What you need to do:
Output nothing but the line containing "### 4. Media URLs" and the lines after it through the end of the material below, each reproduced exactly.

Given information:
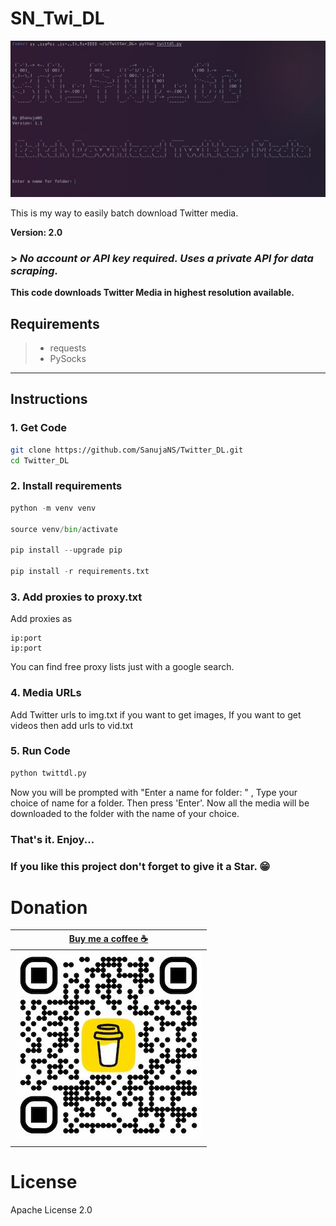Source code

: # SN_Twi_DL

![](assets/img.jpg)

This is my way to easily batch download Twitter media.

**Version: 2.0**

### > ***No account or API key required. Uses a private API for data scraping.***

**This code downloads Twitter Media in highest resolution available.**

## Requirements

> * requests
> * PySocks

---

## Instructions

### 1. Get Code
```bash
git clone https://github.com/SanujaNS/Twitter_DL.git
cd Twitter_DL
```

### 2. Install requirements
```python
python -m venv venv

source venv/bin/activate

pip install --upgrade pip

pip install -r requirements.txt
```

### 3. Add proxies to proxy.txt
Add proxies as
```
ip:port
ip:port
```

You can find free proxy lists just with a google search.

### 4. Media URLs
Add Twitter urls to img.txt if you want to get images,
If you want to get videos then add urls to vid.txt

### 5. Run Code
```python
python twittdl.py
```

Now you will be prompted with "Enter a name for folder: " ,
Type your choice of name for a folder. Then press 'Enter'.
Now all the media will be downloaded to the folder with the name of your choice.

### That's it. Enjoy...
### If you like this project don't forget to give it a Star. 😁

# Donation

|**[Buy me a coffee ☕](https://bmc.link/sanujans)**|
|---------------------------------------------------|
|![](assets/bmc_sanujans.jpg)                       |
|                                                   |

# License

Apache License 2.0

Reply:
### 4. Media URLs
Add Twitter urls to img.txt if you want to get images,
If you want to get videos then add urls to vid.txt

### 5. Run Code
```python
python twittdl.py
```

Now you will be prompted with "Enter a name for folder: " ,
Type your choice of name for a folder. Then press 'Enter'.
Now all the media will be downloaded to the folder with the name of your choice.

### That's it. Enjoy...
### If you like this project don't forget to give it a Star. 😁

# Donation

|**[Buy me a coffee ☕](https://bmc.link/sanujans)**|
|---------------------------------------------------|
|![](assets/bmc_sanujans.jpg)                       |
|                                                   |

# License

Apache License 2.0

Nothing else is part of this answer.